Southern Hobbies: Decoy Duck Collector
Meet Price Ainsworth. Personal injury lawyer, recognized “Super Lawyer” by Texas Monthly Magazine. Home-grown Texan. Decoy Duck Collector. That’s right. Decoy ducks.
We all wear many hats. Some of us don more than others. Ainsworth happens to know a thing or two about unique interests.

“It’s like a disease I’ve got,” laughing, Ainsworth said the collection started while he was in law school, having picked up a few decoys here and there at flea markets. Duck-fever didn’t set in, however, until a few years had gone by when he met another like-minded individual with a knack for collecting decoy ducks. The man displayed his collection, “like modern art,” while Ainsworth said his own looked like a garage sale. Having seen what was possible, Ainsworth knew he was on to something.

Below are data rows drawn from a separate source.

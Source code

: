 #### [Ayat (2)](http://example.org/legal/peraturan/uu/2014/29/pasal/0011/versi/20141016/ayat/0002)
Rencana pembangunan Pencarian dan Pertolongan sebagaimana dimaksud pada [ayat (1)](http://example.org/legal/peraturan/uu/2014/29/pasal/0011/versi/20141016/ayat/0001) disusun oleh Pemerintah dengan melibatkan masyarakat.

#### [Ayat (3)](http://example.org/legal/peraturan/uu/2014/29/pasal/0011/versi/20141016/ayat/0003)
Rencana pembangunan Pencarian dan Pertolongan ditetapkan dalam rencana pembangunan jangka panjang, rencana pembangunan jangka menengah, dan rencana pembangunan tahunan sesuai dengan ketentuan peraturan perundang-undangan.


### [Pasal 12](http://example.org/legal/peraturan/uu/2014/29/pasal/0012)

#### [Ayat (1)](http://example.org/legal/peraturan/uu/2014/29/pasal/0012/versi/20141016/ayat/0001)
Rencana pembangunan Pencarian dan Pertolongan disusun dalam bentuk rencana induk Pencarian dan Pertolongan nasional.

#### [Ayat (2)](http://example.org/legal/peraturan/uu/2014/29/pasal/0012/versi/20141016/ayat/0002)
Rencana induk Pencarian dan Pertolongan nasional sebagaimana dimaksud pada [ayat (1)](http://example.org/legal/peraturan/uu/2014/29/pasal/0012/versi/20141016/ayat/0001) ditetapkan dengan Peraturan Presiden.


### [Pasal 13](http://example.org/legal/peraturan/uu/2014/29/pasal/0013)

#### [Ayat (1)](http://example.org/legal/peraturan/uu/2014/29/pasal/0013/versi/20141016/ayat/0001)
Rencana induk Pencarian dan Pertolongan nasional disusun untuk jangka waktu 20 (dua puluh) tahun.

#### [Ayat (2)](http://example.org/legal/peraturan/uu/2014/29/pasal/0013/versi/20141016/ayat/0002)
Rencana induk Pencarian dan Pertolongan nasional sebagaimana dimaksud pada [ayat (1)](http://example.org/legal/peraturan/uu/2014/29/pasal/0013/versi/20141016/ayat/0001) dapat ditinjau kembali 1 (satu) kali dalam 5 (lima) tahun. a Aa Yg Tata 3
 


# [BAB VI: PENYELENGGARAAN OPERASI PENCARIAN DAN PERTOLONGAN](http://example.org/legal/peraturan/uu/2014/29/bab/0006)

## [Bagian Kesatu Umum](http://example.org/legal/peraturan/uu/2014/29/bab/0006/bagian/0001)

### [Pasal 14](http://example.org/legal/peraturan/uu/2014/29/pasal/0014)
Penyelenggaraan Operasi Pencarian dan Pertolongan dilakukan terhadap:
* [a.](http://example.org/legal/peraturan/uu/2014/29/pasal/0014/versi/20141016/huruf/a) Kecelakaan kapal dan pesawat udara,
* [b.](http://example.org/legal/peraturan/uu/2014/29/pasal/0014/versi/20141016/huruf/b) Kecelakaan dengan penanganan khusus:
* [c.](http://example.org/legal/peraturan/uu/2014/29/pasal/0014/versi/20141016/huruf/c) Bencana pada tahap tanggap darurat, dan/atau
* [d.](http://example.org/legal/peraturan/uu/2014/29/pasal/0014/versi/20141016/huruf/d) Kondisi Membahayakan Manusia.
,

With an appreciation for the handiwork and skillset required to individually make each wood carving, Ainsworth is most interested in green headed mallard ducks, displaying more than 20 in his collection. He keeps them stored in his office where he practices law. It is the same office where he finished up his first full-length novel, A Minor Fall. These ducks are not for use though, but purely for collection. While an avid duck hunter, he uses the current day practice of plastic duck decoys. When asked what he thought about people shying away from the labor of carving and moving toward a more modern medium like plastic, he said, “It’s like any primitive art collection, whether it’s duck decoys or iron toys.”

Pictured: a case of green headed mallards on display in Ainsworth’s office in Texas.
Wood carving is one of the oldest art forms known to man. The oldest reported weapon dates back 400,000 years, and was discovered in Clacton-on-Sea. The Clacton Spear was presented to the Geological Society of London, but there were qualms with the conclusion that it was a spear, arguing that humans couldn’t have had the cognitive capabilities then. Upon the discovery of the Schoningen Spears found in Germany three years after the discovery in Clacton, dating 300,000 years proves that humans were hunters, and not just scavengers.
Humans, creative and progressive they are, have adapted all sorts of methods since then to hunt, cook, and entertain themselves that primitive art forms are almost left in that exact spot in history. There is a love for the older practices, and for the way things used to be before you could head down to the store and purchase a rack of factory made ducks to fire off, that is expressed when Price Ainsworth talks about his display of ducks. Primitive art is a great way to get in touch with our ancestors and to appreciate a less complicated and plastic world.